Aber auch das ist doch falsch. Bestimmte und durchaus relevante Teile des Industriestandorts Deutschland sind temporär gefährdet. Das wäre eine adäquate Formulierung. Nicht aber der gesamte Industriestandort Deutschland. Zumal beide Formulierung letztlich ziemlich ungenau sind. -
Es passt insofern zusammen, als ich die kurzfristige kriegs- oder kriegszielverkürzende oder -verhindernde Wirkung als eher gering ansetze. Wirksamer scheint mir auf einige Monate hin gedacht, die Ukraine mit allem notwendigen und verfügbaren Gerät auszustatten und nebenbei Russland Schritt für Schritt zu isolieren, ohne selbst abzustürzen.

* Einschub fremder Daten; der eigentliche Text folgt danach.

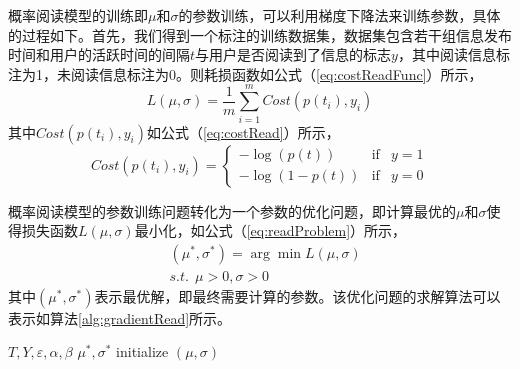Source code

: 概率阅读模型的训练即$\mu$和$\sigma$的参数训练，可以利用梯度下降法来训练参数，具体的过程如下。首先，我们得到一个标注的训练数据集，数据集包含若干组信息发布时间和用户的活跃时间的间隔$t$与用户是否阅读到了信息的标志$y$，其中阅读信息标注为1，未阅读信息标注为0。则耗损函数如公式（\ref{eq:costReadFunc}）所示，
\begin{equation}
\label{eq:costReadFunc}
	L\left(\mu, \sigma \right) = \frac{1}{m}\sum_{i=1}^m {Cost\left( p\left(t_i\right), y_i\right)}
\end{equation}
其中$Cost\left( p\left(t_i\right), y_i\right)$如公式（\ref{eq:costRead}）所示，
\begin{equation}
\label{eq:costRead}
	Cost\left( p\left(t_i\right), y_i\right) = \left\{ \begin{array}{rcl} -\log \left(p\left(t\right)\right) & \mbox{if} & y=1 \\ -\log \left(1 - p\left(t\right) \right) & \mbox{if} & y=0  \end{array} \right.
\end{equation}

概率阅读模型的参数训练问题转化为一个参数的优化问题，即计算最优的$\mu$和$\sigma$使得损失函数$L\left(\mu, \sigma \right)$最小化，如公式（\ref{eq:readProblem}）所示，
\begin{equation}
\label{eq:readProblem}
    \begin{split}
        &\left(\mu^{\ast},\sigma^{\ast}\right) = \arg\min{L\left(\mu, \sigma \right)}\\
        &s.t.~~\mu > 0, \sigma > 0
    \end{split}
\end{equation}
其中$\left(\mu^{\ast},\sigma^{\ast}\right)$表示最优解，即最终需要计算的参数。该优化问题的求解算法可以表示如算法\ref{alg:gradientRead}所示。
\begin{algorithm}[!ht]
	\caption{$Gradient(T,Y)$}
	\label{alg:gradientRead}
	\begin{algorithmic}[1]
	\REQUIRE $T,Y,\varepsilon,\alpha,\beta$
	\ENSURE $\mu^{\ast},\sigma^{\ast}$
	\STATE initialize $\left(\mu,\sigma\right)$
	\ENDWHILE
    \end{algorithmic}
\end{algorithm}


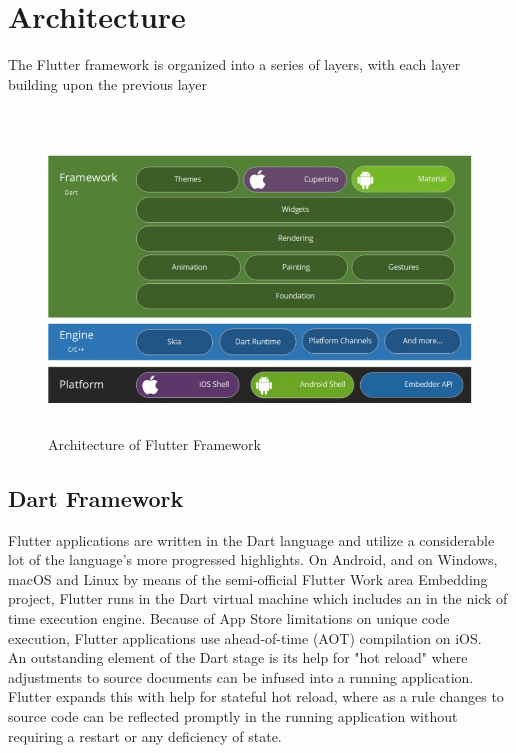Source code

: \chapter{Architecture}

The Flutter framework is organized into a series of layers, with each layer building upon the previous layer\\\\
\begin{figure}[h]
  \begin{center}
  \includegraphics[height=80mm]{Images & Logos/CH_02_architecture.jpg}
  \end{center}
  \caption{Architecture of Flutter Framework}
\end{figure}  
  




\section{Dart Framework}

Flutter applications are written in the Dart language and utilize a considerable lot of the language's more
progressed highlights. On Android, and on Windows, macOS and Linux by means of the semi-official Flutter
Work area Embedding project, Flutter runs in the Dart virtual machine which includes an in the nick of time
execution engine. Because of App Store limitations on unique code execution, Flutter applications use ahead-of-time (AOT) compilation on iOS.\\
An outstanding element of the Dart stage is its help for "hot reload" where adjustments to
source documents can be infused into a running application. Flutter expands this with help for stateful hot
reload, where as a rule changes to source code can be reflected promptly in the running application
without requiring a restart or any deficiency of state.

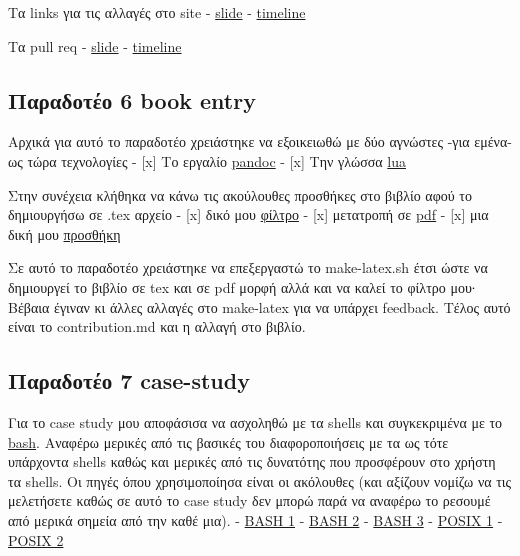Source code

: \documentclass[
]{article}
\begin{document}
Τα links για τις αλλαγές στο site -
\href{https://stitc-site.netlify.app/slides/os/}{slide} -
\href{https://jazzy-khapse-290902.netlify.app/timeline/os-apps/}{timeline}

Τα pull req -
\href{https://github.com/Second-Time-Is-The-Charm/site/pull/7}{slide} -
\href{https://github.com/Second-Time-Is-The-Charm/site/pull/9}{timeline}

\hypertarget{ux3c0ux3b1ux3c1ux3b1ux3b4ux3bfux3c4ux3adux3bf-6-book-entry}{%
\subsection{Παραδοτέο 6 \textbar{} book
entry}\label{ux3c0ux3b1ux3c1ux3b1ux3b4ux3bfux3c4ux3adux3bf-6-book-entry}}

Αρχικά για αυτό το παραδοτέο χρειάστηκε να εξοικειωθώ με δύο αγνώστες
-για εμένα- ως τώρα τεχνολογίες - {[}x{]} Το εργαλίο
\href{https://pandoc.org/}{pandoc} - {[}x{]} Την γλώσσα
\href{https://www.lua.org/}{lua}

Στην συνέχεια κλήθηκα να κάνω τις ακούλουθες προσθήκες στο βιβλίο αφού
το δημιουργήσω σε .tex αρχείο - {[}x{]} δικό μου
\href{https://github.com/Angeloth1/kallipos/blob/master/contribution.lua}{φίλτρο}
- {[}x{]} μετατροπή σε
\href{https://github.com/Angeloth1/kallipos/blob/master/book/book.pdf}{pdf}
- {[}x{]} μια δική μου
\href{https://github.com/Angeloth1/kallipos/blob/master/contribution/unixLin.md}{προσθήκη}

Σε αυτό το παραδοτέο χρειάστηκε να επεξεργαστώ το make-latex.sh έτσι
ώστε να δημιουργεί το βιβλίο σε tex και σε pdf μορφή αλλά και να καλεί
το φίλτρο μου∙ Βέβαια έγιναν κι άλλες αλλαγές στο make-latex για να
υπάρχει feedback. Τέλος αυτό είναι το contribution.md και η αλλαγή στο
βιβλίο.

\hypertarget{ux3c0ux3b1ux3c1ux3b1ux3b4ux3bfux3c4ux3adux3bf-7-case-study}{%
\subsection{Παραδοτέο 7 \textbar{}
case-study}\label{ux3c0ux3b1ux3c1ux3b1ux3b4ux3bfux3c4ux3adux3bf-7-case-study}}

Για το case study μου αποφάσισα να ασχοληθώ με τα shells και
συγκεκριμένα με το \href{https://www.gnu.org/software/bash/}{bash}.
Αναφέρω μερικές από τις βασικές του διαφοροποιήσεις με τα ως τότε
υπάρχοντα shells καθώς και μερικές από τις δυνατότης που προσφέρουν στο
χρήστη τα shells. Οι πηγές όπου χρησιμοποίησα είναι οι ακόλουθες (και
αξίζουν νομίζω να τις μελετήσετε καθώς σε αυτό το case study δεν μπορώ
παρά να αναφέρω το ρεσουμέ από μερικά σημεία από την καθέ μια). -
\href{http://bashcookbook.com/bashinfo/source/bash-4.0/doc/rose94.pdf}{BASH
1} -
\href{https://books.google.gr/books?hl=el\&lr=\&id=dzBCH3x6fYEC\&oi=fnd\&pg=PT7\&dq=bash+shell\&ots=iXl_zalwFU\&sig=Z-EfIYMoAn-QBjrJOzt_x97YQy8\&redir_esc=y\#v=onepage\&q\&f=false}{BASH
2} - \href{https://en.wikipedia.org/wiki/Bash_(Unix_shell)}{BASH 3} -
\href{https://en.wikipedia.org/wiki/POSIX}{POSIX 1} -
\href{https://itsfoss.com/posix/}{POSIX 2}
\end{document}
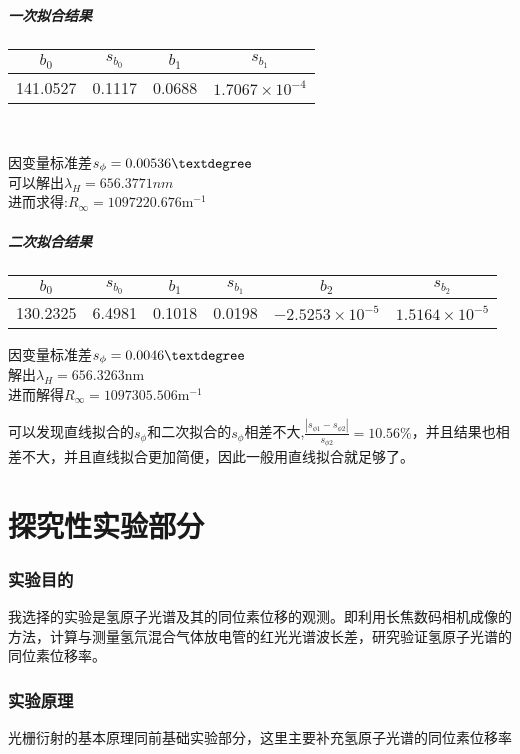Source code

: \documentclass[10pt,a4paper,nocap]{ctexart}
\begin{document}
	\subsubsection{一次拟合结果}
\begin{center}
		\begin{tabular}{|c|c|c|c|}\hline
		\(b_0\)& \(s_{b_0}\) & \(b_1\) & \(s_{b_1}\) \\ \hline
		 141.0527 & 0.1117 & 0.0688  & \(1.7067\times10^{-4}\) \\ \hline
	\end{tabular}\\
\end{center}
	 因变量标准差\(s_\phi =0.00536\textdegree\)\\
	 可以解出\(\lambda_H = 656.3771nm\)\\
	 进而求得:\(R_\infty = 1097220.676 \mathrm{m}^{-1}\)
	 
\subsubsection{二次拟合结果}
\begin{center}
	\begin{tabular}{|c|c|c|c|c|c|} \hline
		\(b_0\) & \(s_{b_0}\) & \(b_1\) & \(s_{b_1}\) &\(b_2\) & \(s_{b_2}\) \\ \hline
		130.2325 & 6.4981 & 0.1018 & 0.0198 & \(-2.5253\times10^{-5}\) & \(1.5164\times10^{-5}\)\\ \hline
	\end{tabular}
\end{center}
因变量标准差\(s_\phi = 0.0046\textdegree\)\\
解出\(\lambda_H = 656.3263\mathrm{nm}\)\\
进而解得\(R_\infty = 1097305.506\mathrm{m}^{-1}\)

可以发现直线拟合的\(s_\phi\)和二次拟合的\(s_\phi\)相差不大,\(\displaystyle \frac{|s_{\phi1} - s_{\phi2}|}{s_{\phi2}} = 10.56 \%\)，并且结果也相差不大，并且直线拟合更加简便，因此一般用直线拟合就足够了。
\part{探究性实验部分}
\section{实验目的}
我选择的实验是氢原子光谱及其的同位素位移的观测。即利用长焦数码相机成像的方法，计算与测量氢氘混合气体放电管的红光光谱波长差，研究验证氢原子光谱的同位素位移率。
\section{实验原理}
光栅衍射的基本原理同前基础实验部分，这里主要补充氢原子光谱的同位素位移率
\subsection{}
\end{document}
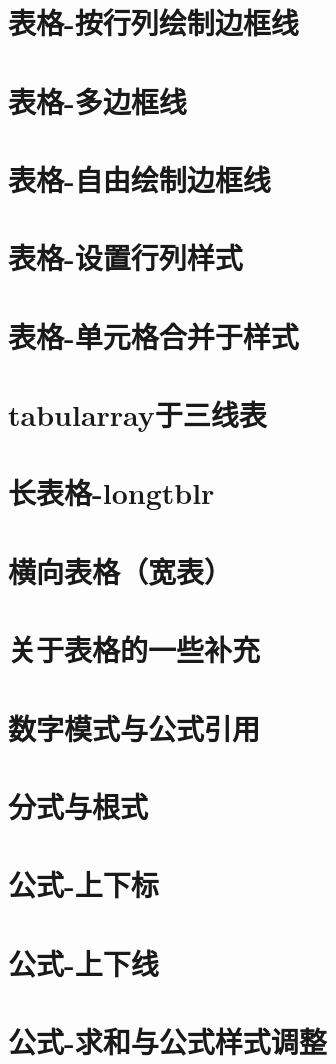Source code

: \documentclass[12pt,a4paper]{ctexart}  %
\begin{document}
\section{表格-按行列绘制边框线}
\section{表格-多边框线}
\section{表格-自由绘制边框线}
\section{表格-设置行列样式}
\section{表格-单元格合并于样式}
\section{tabularray于三线表}
\section{长表格-longtblr}
\section{横向表格（宽表）}
\section{关于表格的一些补充}
\section{数字模式与公式引用}
\section{分式与根式}
\section{公式-上下标}
\section{公式-上下线}
\section{公式-求和与公式样式调整}
\end{document}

Wir sind ja auch bei Deutschen Interessen, oder? Eine Person des amerikanischen Verteidigungsministeriums hat es passend formuliert. Sinngemäß: Das Ziel muss es sein, dass Russland nicht mehr in der Lage ist, Kriege wie in der Ukraine zu führen. D.h. unser Interesse beschränkt sich ja nicht nur auf den Ukraine-Konflikt, sondern auch mittelfristig auf andere Regionen in Europa. Moldawien, Georgien, Litauen, Lettland usw. Wie wir an den aktuellen Ereignissen in den besetzten Gebieten Moldawiens sehen, gibt es durchaus weitere Bestrebungen Russlands. In der russischen Öffentlichkeit wird gar der Angriff auf Polen diskutiert. Die Sanktionen, wenn konsequent und schnell umgesetzt, ermöglichen es mindestens mittelfristig, dass Russland keine Angriffskriege in Europa führen kann.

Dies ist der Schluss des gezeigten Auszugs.